───── SOURCE RECORDS

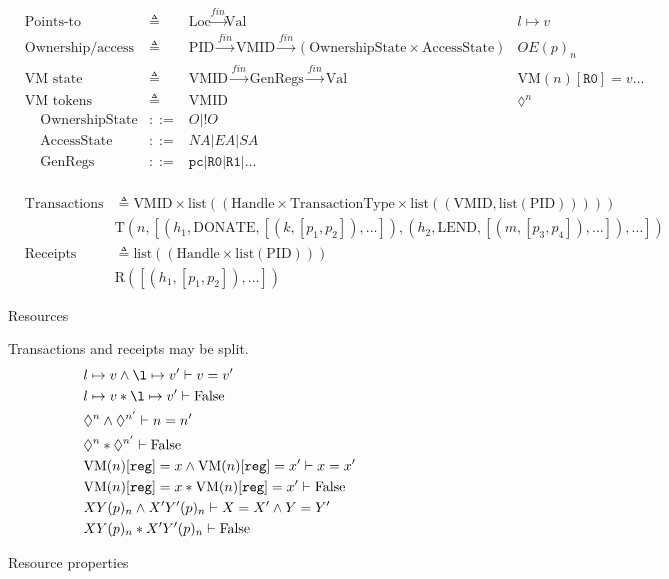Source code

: \documentclass{book}
\newcommand*{\VMTOK}[1]{%
    \lozenge^{#1}
}
\newcommand*{\REG}[1]{
    \mathtt{#1}
}
\newcommand*{\defined}{\triangleq}
\newcommand*{\mapsText}[1]{\xrightarrow{#1}}
\newcommand*{\derived}{::=}
\newcommand*{\PID}{\text{PID}}
\newcommand*{\AS}{\text{AccessState}}
\newcommand*{\OS}{\text{OwnershipState}}
\newcommand*{\VMID}{\text{VMID}}
\newcommand*{\LOC}{\text{Loc}}
\newcommand*{\VAL}{\text{Val}}
\newcommand*{\GREGS}{\text{GenRegs}}
\newcommand*{\VM}{\text{VM}}
\newcommand{\False}{\text{False}}
\newcommand{\T}{\text{T}}
\newcommand{\R}{\text{R}}
\begin{document}
\begin{figure}[!htb]
  \begin{align*}
      & \text{Points-to assertions} &\defined &\LOC \mapsText{fin} \VAL &l \mapsto v \\
      & \text{Ownership/access assertions} &\defined &\PID \mapsText{fin} \VMID \mapsText{fin} (\text{OwnershipState} \times \text{AccessState}) & OE(p)_{n} \\
      & \text{VM state assertions} &\defined &\VMID \mapsText{fin} \GREGS \mapsText{fin} \VAL &\VM (n)[\REG{R0}] = v \dots \\
      & \text{VM tokens} &\defined &\VMID &\VMTOK{n} \\
      & \;\;\;\; \OS & \derived & O | !O \\
      & \;\;\;\; \AS & \derived & NA | EA | SA \\
      & \;\;\;\; \GREGS &\derived & \REG{pc} | \REG{R0} | \REG{R1} | \dots \\
  \end{align*}
  
  \begin{align*}
     & \text{Transactions} &\defined \VMID \times \text{list}((\text{Handle} \times \text{TransactionType} \times \text{list}((\VMID, \text{list}(\PID))))) \\ 
     & &\T (n, [(h_1, \text{DONATE}, [(k, [p_1, p_2]), \dots]), (h_2, \text{LEND}, [(m, [p_3, p_4]), \dots]), \dots]) \\
     & \text{Receipts} &\defined \text{list}((\text{Handle} \times \text{list}(\PID))) \\
     & &\R ([(h_1, [p_1, p_2]), \dots])
  \end{align*}
  \caption{Resources}
\end{figure}

\begin{figure}[!hbt]
  \hspace{15cm} Transactions and receipts may be split.
  \begin{align*}
      & l \mapsto v \land \l \mapsto v' \vdash v = v' \\
      & l \mapsto v * \l \mapsto v' \vdash \False \\
      & \VMTOK{n} \land \VMTOK{n'} \vdash n = n' \\
      & \VMTOK{n} * \VMTOK{n'} \vdash \False \\
      & \VM (n) [\REG{reg}] = x \land \VM (n) [\REG{reg}] = x' \vdash x = x' \\
      & \VM (n) [\REG{reg}] = x * \VM (n) [\REG{reg}] = x' \vdash \False \\
      & XY (p)_{n} \land X'Y' (p)_{n} \vdash X = X' \land Y = Y' \\
      & XY (p)_{n} * X'Y' (p)_{n} \vdash \False
  \end{align*}
  \caption{Resource properties}
\end{figure}
\end{document}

──────────

== ABOUT THIS EXERCISE ==
Leave out the pictures, and write out all the remaining data above exactly.

== EXERCISE ANSWER ==
Source code

: \documentclass{book}
\newcommand*{\VMTOK}[1]{%
    \lozenge^{#1}
}
\newcommand*{\REG}[1]{
    \mathtt{#1}
}
\newcommand*{\defined}{\triangleq}
\newcommand*{\mapsText}[1]{\xrightarrow{#1}}
\newcommand*{\derived}{::=}
\newcommand*{\PID}{\text{PID}}
\newcommand*{\AS}{\text{AccessState}}
\newcommand*{\OS}{\text{OwnershipState}}
\newcommand*{\VMID}{\text{VMID}}
\newcommand*{\LOC}{\text{Loc}}
\newcommand*{\VAL}{\text{Val}}
\newcommand*{\GREGS}{\text{GenRegs}}
\newcommand*{\VM}{\text{VM}}
\newcommand{\False}{\text{False}}
\newcommand{\T}{\text{T}}
\newcommand{\R}{\text{R}}
\begin{document}
\begin{figure}[!htb]
  \begin{align*}
      & \text{Points-to assertions} &\defined &\LOC \mapsText{fin} \VAL &l \mapsto v \\
      & \text{Ownership/access assertions} &\defined &\PID \mapsText{fin} \VMID \mapsText{fin} (\text{OwnershipState} \times \text{AccessState}) & OE(p)_{n} \\
      & \text{VM state assertions} &\defined &\VMID \mapsText{fin} \GREGS \mapsText{fin} \VAL &\VM (n)[\REG{R0}] = v \dots \\
      & \text{VM tokens} &\defined &\VMID &\VMTOK{n} \\
      & \;\;\;\; \OS & \derived & O | !O \\
      & \;\;\;\; \AS & \derived & NA | EA | SA \\
      & \;\;\;\; \GREGS &\derived & \REG{pc} | \REG{R0} | \REG{R1} | \dots \\
  \end{align*}
  
  \begin{align*}
     & \text{Transactions} &\defined \VMID \times \text{list}((\text{Handle} \times \text{TransactionType} \times \text{list}((\VMID, \text{list}(\PID))))) \\ 
     & &\T (n, [(h_1, \text{DONATE}, [(k, [p_1, p_2]), \dots]), (h_2, \text{LEND}, [(m, [p_3, p_4]), \dots]), \dots]) \\
     & \text{Receipts} &\defined \text{list}((\text{Handle} \times \text{list}(\PID))) \\
     & &\R ([(h_1, [p_1, p_2]), \dots])
  \end{align*}
  \caption{Resources}
\end{figure}

\begin{figure}[!hbt]
  \hspace{15cm} Transactions and receipts may be split.
  \begin{align*}
      & l \mapsto v \land \l \mapsto v' \vdash v = v' \\
      & l \mapsto v * \l \mapsto v' \vdash \False \\
      & \VMTOK{n} \land \VMTOK{n'} \vdash n = n' \\
      & \VMTOK{n} * \VMTOK{n'} \vdash \False \\
      & \VM (n) [\REG{reg}] = x \land \VM (n) [\REG{reg}] = x' \vdash x = x' \\
      & \VM (n) [\REG{reg}] = x * \VM (n) [\REG{reg}] = x' \vdash \False \\
      & XY (p)_{n} \land X'Y' (p)_{n} \vdash X = X' \land Y = Y' \\
      & XY (p)_{n} * X'Y' (p)_{n} \vdash \False
  \end{align*}
  \caption{Resource properties}
\end{figure}
\end{document}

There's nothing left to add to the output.